● **WHAT YOU ARE ASKED TO DO**:
Repeat the data below exactly, with every entry included.

[Collection entries]
★ ★ ★ ★ ★
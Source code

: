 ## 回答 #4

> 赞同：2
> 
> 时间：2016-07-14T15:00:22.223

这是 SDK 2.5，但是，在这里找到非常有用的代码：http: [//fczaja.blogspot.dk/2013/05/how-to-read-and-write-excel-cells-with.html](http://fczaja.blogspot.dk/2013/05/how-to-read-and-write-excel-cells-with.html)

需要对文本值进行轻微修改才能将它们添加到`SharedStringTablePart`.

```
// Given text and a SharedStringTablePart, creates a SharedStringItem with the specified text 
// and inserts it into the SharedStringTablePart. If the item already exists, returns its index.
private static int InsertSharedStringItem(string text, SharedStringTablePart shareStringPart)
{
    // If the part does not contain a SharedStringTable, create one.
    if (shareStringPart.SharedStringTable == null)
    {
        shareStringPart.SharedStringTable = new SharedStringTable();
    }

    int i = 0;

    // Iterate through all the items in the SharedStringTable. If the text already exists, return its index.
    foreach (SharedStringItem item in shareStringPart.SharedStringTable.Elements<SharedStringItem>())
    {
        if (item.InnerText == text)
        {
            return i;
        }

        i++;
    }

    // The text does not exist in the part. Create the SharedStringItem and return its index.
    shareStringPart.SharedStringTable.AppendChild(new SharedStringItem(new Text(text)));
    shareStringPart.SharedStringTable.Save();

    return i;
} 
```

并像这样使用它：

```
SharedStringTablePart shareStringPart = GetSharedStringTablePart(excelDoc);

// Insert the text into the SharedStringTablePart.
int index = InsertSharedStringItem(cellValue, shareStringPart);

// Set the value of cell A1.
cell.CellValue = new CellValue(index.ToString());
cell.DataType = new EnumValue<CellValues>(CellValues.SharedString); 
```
★ ★ ★ ★ ★
● **RESPONSE AREA**:
Source code

: ## 回答 #4

> 赞同：2
> 
> 时间：2016-07-14T15:00:22.223

这是 SDK 2.5，但是，在这里找到非常有用的代码：http: [//fczaja.blogspot.dk/2013/05/how-to-read-and-write-excel-cells-with.html](http://fczaja.blogspot.dk/2013/05/how-to-read-and-write-excel-cells-with.html)

需要对文本值进行轻微修改才能将它们添加到`SharedStringTablePart`.

```
// Given text and a SharedStringTablePart, creates a SharedStringItem with the specified text 
// and inserts it into the SharedStringTablePart. If the item already exists, returns its index.
private static int InsertSharedStringItem(string text, SharedStringTablePart shareStringPart)
{
    // If the part does not contain a SharedStringTable, create one.
    if (shareStringPart.SharedStringTable == null)
    {
        shareStringPart.SharedStringTable = new SharedStringTable();
    }

    int i = 0;

    // Iterate through all the items in the SharedStringTable. If the text already exists, return its index.
    foreach (SharedStringItem item in shareStringPart.SharedStringTable.Elements<SharedStringItem>())
    {
        if (item.InnerText == text)
        {
            return i;
        }

        i++;
    }

    // The text does not exist in the part. Create the SharedStringItem and return its index.
    shareStringPart.SharedStringTable.AppendChild(new SharedStringItem(new Text(text)));
    shareStringPart.SharedStringTable.Save();

    return i;
} 
```

并像这样使用它：

```
SharedStringTablePart shareStringPart = GetSharedStringTablePart(excelDoc);

// Insert the text into the SharedStringTablePart.
int index = InsertSharedStringItem(cellValue, shareStringPart);

// Set the value of cell A1.
cell.CellValue = new CellValue(index.ToString());
cell.DataType = new EnumValue<CellValues>(CellValues.SharedString); 
```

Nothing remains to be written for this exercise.